L’ar­tic­le 49 du RGPD auto­ri­se la com­mu­ni­ca­ti­on de don­nées per­son­nel­les à un pays tiers dans cer­ta­ins cas excep­ti­on­nels, notam­ment avec le con­sen­te­ment expli­ci­te des per­son­nes con­cer­nées, pour l’exé­cu­ti­on ou la pré­pa­ra­ti­on d’un cont­rat ou pour d’aut­res rai­sons. Le grou­pe de l’ar­tic­le 29 y pro­po­se notam­ment les lignes direc­tri­ces suivantes :

    • Les dis­po­si­ti­ons d’ex­cep­ti­on de l’art. 49 RGPD sont géné­ra­le­ment rest­ric­tif et peu­vent être seu­le­ment dans des cas iso­lés être appelé ;
    • L’ar­tic­le 49 du RGPD ne peut pas être invo­qué pour annu­ler l’ar­tic­le 48 du RGPD. Les trans­ferts de don­nées basés sur un Con­ven­ti­on d’en­trai­de judi­ciai­re (Mutu­al Legal Assi­stance Trea­ty, MLAT) ne dev­rai­ent donc pas être légiti­mées par l’ar­tic­le 49 du RGPD ;
    • le con­sen­te­ment au trans­fert de don­nées per­son­nel­les vers des pays tiers n’est valable que s’il est expli­ci­te et s’il s’ac­com­pa­gne de la men­ti­on “oui”. spé­ci­fi­quement à la trans­mis­si­on des don­nées la per­son­ne qui don­ne son con­sen­te­ment doit en out­re suf­fi­sam­ment infor­més être, ent­re aut­res, sur les points suivants : 
      • les con­crets Ris­quesCes infor­ma­ti­ons peu­vent tou­te­fois être expres­sé­ment stan­dar­di­sées et ne doi­vent donc pas être adap­tées à chaque cas particulier) ;
      • le Récep­teur,
      • le États béné­fi­ci­ai­res,
      • le fait que la trans­mis­si­on se fas­se sur Con­sen­te­ment de l’entreprise,
      • le fait que, pour les États béné­fi­ci­ai­res, un Ade­qua­cy Fin­ding man­que.

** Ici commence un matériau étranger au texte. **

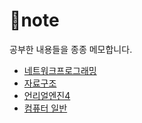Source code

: # 📓note

공부한 내용들을 종종 메모합니다.

- [네트워크프로그래밍](https://github.com/JiHyeong-Hong/note/blob/master/%EB%84%A4%ED%8A%B8%EC%9B%8C%ED%81%AC%ED%94%84%EB%A1%9C%EA%B7%B8%EB%9E%98%EB%B0%8D/%EB%84%A4%ED%8A%B8%EC%9B%8C%ED%81%AC%ED%94%84%EB%A1%9C%EA%B7%B8%EB%9E%98%EB%B0%8D.md)
- [자료구조](https://github.com/JiHyeong-Hong/note/blob/master/%EC%9E%90%EB%A3%8C%EA%B5%AC%EC%A1%B0/%EC%9E%90%EB%A3%8C%EA%B5%AC%EC%A1%B0.md)
- [언리얼엔진4](https://github.com/JiHyeong-Hong/note/blob/master/%EC%96%B8%EB%A6%AC%EC%96%BC%EC%97%94%EC%A7%844/%EC%96%B8%EB%A6%AC%EC%96%BC%EC%97%94%EC%A7%844.md)
- [컴퓨터 일반](https://github.com/JiHyeong-Hong/note/tree/master/%EC%BB%B4%ED%93%A8%ED%84%B0%20%EC%9D%BC%EB%B0%98.md)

    • lors de la trans­mis­si­on pour Exé­cu­ti­on ou initia­ti­on du cont­rat un critère strict est appli­qué. La trans­mis­si­on à d’aut­res socié­tés du grou­pe pour des ser­vices par­ta­gés dans le domaine des res­sour­ces humain­es, par exemp­le, ne peut pas être fon­dée sur cet état de fait ;
    • la trans­mis­si­on pour des rai­sons importan­tes de öffentlichen Interesses n’ent­re pas en ligne de comp­te du seul fait qu’u­ne auto­ri­té étran­gè­re mène une enquête dans l’in­té­rêt public. Il faut plutôt que éga­le­ment la trans­mis­si­on à l’au­to­ri­té étran­gè­re char­gée de l’en­quête était dans l’in­té­rêt public de l’UE ou d’un État membre ; à cet égard, il con­vi­ent éga­le­ment de tenir comp­te de con­sidé­ra­ti­ons de récipro­ci­té (à ce sujet, cf. ici);
    • la trans­mis­si­on pour la con­sta­ta­ti­on, l’e­xer­ci­ce ou la défen­se de droits de pro­prié­té intellec­tu­el­le. Rechtsansprüchen com­prend, ent­re aut­res, la trans­mis­si­on dans le cad­re de pro­cé­du­res péna­les ou admi­ni­stra­ti­ves, y com­pris dans le cad­re d’u­ne enquête pré­li­mi­n­aire (pre-tri­al dis­co­very) ou de la pré­pa­ra­ti­on d’un procès, tant que la pro­cé­du­re cor­re­spond­an­te ne repré­sen­te pas seu­le­ment une pos­si­bi­li­té thé­o­ri­que. Tou­te­fois, seu­les les don­nées néces­saires aux fins con­cer­nées sont autorisées.